Thanks! Don't get mad at me though if I end up selling it on eBay... you never know, could be worth big bucks!!!

For now I'll just put it next to the photo of me and John Bunnell... :wl:


----------



## CPDexplorer (Jun 6, 2003)

Who knows, with some of the prices you see on ebay, you might get $5.00. :lol:


----------



## LeadDog17 (May 3, 2002)

For those wondering about the topic that is going to make Rob famous:

Tuesday August 5, 2003

The Harvard Crimson and the ACLU sue Harvard University asking for police records. We talk with both sides. *Also, the debate over jet skis. Are they an environmental disaster or just innocent fun? *Greater Boston contributor Tom Moroney investigates.

7:00 PM WGBH 2
Rebroadcast 12:00 AM WGBH 44


----------



## Joe B (Aug 21, 2002)

ROBOCOP1982 said:


> WGBH National television did a ride along with my partner and I on one of our police boats for a program that they are doing. You can catch yours truly next Tuesday at 7PM :lol: (Eastern)...

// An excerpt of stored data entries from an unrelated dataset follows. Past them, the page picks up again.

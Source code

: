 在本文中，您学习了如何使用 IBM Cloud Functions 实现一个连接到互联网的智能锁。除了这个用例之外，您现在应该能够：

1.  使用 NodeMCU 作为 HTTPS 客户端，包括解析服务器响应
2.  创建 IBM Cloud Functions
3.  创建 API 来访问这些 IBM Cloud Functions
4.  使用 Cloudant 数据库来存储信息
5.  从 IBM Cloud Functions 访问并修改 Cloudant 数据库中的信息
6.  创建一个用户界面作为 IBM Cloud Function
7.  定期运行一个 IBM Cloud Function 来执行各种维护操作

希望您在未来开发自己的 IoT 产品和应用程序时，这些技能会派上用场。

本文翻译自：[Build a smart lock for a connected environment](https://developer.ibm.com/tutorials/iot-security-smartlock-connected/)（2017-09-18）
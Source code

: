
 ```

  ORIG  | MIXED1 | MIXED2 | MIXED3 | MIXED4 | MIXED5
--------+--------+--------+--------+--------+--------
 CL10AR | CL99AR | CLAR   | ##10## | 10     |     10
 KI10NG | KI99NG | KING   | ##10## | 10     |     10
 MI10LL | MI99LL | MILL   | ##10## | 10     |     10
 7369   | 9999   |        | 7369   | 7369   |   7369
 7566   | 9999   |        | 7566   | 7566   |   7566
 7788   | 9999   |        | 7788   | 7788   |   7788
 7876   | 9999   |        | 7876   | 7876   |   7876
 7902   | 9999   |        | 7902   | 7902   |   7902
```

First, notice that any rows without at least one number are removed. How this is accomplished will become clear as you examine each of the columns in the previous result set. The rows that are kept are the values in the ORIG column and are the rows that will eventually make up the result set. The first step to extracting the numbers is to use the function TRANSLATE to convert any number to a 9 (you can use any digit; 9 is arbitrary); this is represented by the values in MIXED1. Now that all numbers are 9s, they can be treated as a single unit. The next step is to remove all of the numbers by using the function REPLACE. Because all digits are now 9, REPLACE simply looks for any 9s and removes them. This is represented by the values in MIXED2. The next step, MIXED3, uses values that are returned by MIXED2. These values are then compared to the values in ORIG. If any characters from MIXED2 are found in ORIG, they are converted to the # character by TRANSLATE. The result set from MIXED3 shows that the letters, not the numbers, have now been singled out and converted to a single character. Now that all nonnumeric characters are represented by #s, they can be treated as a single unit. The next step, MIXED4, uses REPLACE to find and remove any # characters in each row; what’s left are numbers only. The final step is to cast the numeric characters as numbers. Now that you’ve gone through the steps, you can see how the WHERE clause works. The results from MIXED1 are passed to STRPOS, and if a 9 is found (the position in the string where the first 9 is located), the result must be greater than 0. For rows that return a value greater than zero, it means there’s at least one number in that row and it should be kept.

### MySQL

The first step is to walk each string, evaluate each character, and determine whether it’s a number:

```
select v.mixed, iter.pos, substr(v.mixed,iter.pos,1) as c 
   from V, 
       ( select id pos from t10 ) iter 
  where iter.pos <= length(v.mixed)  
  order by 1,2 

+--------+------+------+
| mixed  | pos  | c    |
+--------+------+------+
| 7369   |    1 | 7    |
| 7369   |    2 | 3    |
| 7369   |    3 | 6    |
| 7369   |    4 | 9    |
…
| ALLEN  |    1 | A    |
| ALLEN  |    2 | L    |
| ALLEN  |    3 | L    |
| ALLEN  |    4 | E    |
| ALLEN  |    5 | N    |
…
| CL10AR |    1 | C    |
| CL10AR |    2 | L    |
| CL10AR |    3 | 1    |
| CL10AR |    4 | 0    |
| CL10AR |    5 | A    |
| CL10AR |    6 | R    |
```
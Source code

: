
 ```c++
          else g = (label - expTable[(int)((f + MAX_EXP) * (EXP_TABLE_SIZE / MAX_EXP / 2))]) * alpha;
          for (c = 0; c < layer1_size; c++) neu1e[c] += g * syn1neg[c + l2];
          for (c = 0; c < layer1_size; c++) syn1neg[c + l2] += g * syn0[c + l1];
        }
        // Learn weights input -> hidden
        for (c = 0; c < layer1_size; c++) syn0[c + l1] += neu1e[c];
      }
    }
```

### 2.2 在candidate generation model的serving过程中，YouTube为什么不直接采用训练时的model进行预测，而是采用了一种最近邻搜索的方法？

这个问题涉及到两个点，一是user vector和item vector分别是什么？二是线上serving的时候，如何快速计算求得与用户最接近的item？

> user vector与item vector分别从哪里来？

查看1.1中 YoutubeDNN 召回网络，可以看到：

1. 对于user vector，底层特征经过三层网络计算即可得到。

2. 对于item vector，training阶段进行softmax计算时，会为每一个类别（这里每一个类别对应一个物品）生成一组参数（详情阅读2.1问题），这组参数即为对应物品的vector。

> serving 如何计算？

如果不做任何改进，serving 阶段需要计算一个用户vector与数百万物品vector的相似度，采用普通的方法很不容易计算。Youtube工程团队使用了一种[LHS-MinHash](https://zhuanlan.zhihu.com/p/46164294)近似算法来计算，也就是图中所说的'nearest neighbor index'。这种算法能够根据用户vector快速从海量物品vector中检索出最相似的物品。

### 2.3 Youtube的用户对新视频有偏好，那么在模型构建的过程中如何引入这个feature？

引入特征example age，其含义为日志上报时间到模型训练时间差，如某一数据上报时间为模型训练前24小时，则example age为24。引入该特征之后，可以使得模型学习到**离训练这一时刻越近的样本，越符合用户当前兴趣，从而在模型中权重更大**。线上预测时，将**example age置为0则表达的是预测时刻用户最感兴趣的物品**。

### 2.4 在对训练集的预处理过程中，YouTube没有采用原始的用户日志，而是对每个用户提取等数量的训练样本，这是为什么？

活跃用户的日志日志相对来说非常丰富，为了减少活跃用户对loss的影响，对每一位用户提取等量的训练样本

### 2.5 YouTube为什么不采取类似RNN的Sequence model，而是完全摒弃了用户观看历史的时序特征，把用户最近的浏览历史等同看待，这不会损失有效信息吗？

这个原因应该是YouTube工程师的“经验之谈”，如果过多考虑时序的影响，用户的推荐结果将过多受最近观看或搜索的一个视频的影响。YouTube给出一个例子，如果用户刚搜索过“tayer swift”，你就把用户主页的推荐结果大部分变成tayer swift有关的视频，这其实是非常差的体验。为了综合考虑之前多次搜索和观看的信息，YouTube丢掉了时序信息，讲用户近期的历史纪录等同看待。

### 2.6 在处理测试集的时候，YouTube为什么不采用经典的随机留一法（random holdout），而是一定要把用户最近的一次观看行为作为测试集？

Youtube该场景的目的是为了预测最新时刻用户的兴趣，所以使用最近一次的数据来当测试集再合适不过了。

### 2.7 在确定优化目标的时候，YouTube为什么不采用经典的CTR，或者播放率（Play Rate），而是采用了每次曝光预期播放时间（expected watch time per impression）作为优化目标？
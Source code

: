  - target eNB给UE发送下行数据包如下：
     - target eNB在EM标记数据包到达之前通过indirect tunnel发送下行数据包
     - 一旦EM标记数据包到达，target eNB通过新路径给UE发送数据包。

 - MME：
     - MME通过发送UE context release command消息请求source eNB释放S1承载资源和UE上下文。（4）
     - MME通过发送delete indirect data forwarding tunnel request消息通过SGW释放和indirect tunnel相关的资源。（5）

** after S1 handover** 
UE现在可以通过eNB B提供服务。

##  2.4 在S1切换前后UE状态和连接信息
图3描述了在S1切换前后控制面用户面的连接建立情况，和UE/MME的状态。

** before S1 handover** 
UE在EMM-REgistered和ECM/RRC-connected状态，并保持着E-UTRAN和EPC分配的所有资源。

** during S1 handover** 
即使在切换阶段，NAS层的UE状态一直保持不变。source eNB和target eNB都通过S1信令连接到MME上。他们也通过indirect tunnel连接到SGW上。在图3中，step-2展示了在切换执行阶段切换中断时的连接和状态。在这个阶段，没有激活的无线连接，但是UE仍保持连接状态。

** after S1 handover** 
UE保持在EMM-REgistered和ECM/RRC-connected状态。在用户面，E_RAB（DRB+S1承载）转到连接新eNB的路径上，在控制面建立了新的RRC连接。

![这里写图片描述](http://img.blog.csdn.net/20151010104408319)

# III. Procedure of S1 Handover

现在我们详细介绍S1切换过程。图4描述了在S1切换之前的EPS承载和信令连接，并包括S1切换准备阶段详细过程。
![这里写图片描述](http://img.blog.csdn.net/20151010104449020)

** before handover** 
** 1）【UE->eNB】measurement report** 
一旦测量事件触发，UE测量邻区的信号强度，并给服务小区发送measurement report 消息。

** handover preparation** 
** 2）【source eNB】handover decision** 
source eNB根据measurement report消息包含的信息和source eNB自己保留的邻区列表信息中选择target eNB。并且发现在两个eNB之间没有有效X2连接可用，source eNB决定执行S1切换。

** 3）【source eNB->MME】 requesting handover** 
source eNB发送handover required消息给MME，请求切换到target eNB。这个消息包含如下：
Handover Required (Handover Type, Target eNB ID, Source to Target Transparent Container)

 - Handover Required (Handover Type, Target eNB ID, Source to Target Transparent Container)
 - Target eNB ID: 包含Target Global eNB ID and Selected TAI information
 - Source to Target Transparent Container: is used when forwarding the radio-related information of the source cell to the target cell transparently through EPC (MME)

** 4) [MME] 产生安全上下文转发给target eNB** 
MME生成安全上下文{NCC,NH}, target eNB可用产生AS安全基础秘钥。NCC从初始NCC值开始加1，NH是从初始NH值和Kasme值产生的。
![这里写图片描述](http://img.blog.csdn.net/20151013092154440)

I saw the program tonight, were you the operator or sidekick? Pretty good segment, I only wish they had a LARGE referee to shut that fat windbag attorney from Barnstable up, every time the jet ski salesman tried to say something he'd interupt and start with his blowhard act.


----------



## tomahawk (May 1, 2002)

Nice job!! After watching the debate after your segment, I definitely want to cruise my SeaDoo 3-seater right through that idiot lawyer's fat mouth... :up: 

-Mike


----------



## Joe B (Aug 21, 2002)

tomahawk said:


> Nice job!! After watching the debate after your segment, I definitely want to cruise my SeaDoo 3-seater right through that idiot lawyer's fat mouth... :up:
> 
> -Mike


Yup, the guy was a real jackass. The moderator implied that the attorney was only making a stink because he has waterfront property and doesn't care for the noise, I think she was partially right.


----------



## Officer Dunngeon (Aug 16, 2002)

Damn, I missed it! Is it going to be on again?


----------



## ROBOCOP1982 (Sep 4, 2002)

Yeah I have not seen it yet, my partner taped it for me though. Joe...I was the 'sidekick' because it was his shift and I was on overtime...  Figured we could let him drive. The attorney that you saw is a very good man, actually a former MSP trooper. I don't want to comment on the debate because we are already walking a fine line trying not to take sides. The bottom line is if they are breaking the law they get stopped, if not, then have world of fun. 8)


----------



## LeadDog17 (May 3, 2002)

Way to go Rob! Too bad you guys didn't get more airtime. It would have been far more inter sting to watch some of you enforcement methods to see how well containment is working.

The debate was kind of interesting. Without knowing anything about either party, but having a wealth of knowledge and experience in the marine industry, I will say that things were spinning like crazy on both sides of the debate. Many of the facts presented were only partial pictures, twisted, or just plain wrong.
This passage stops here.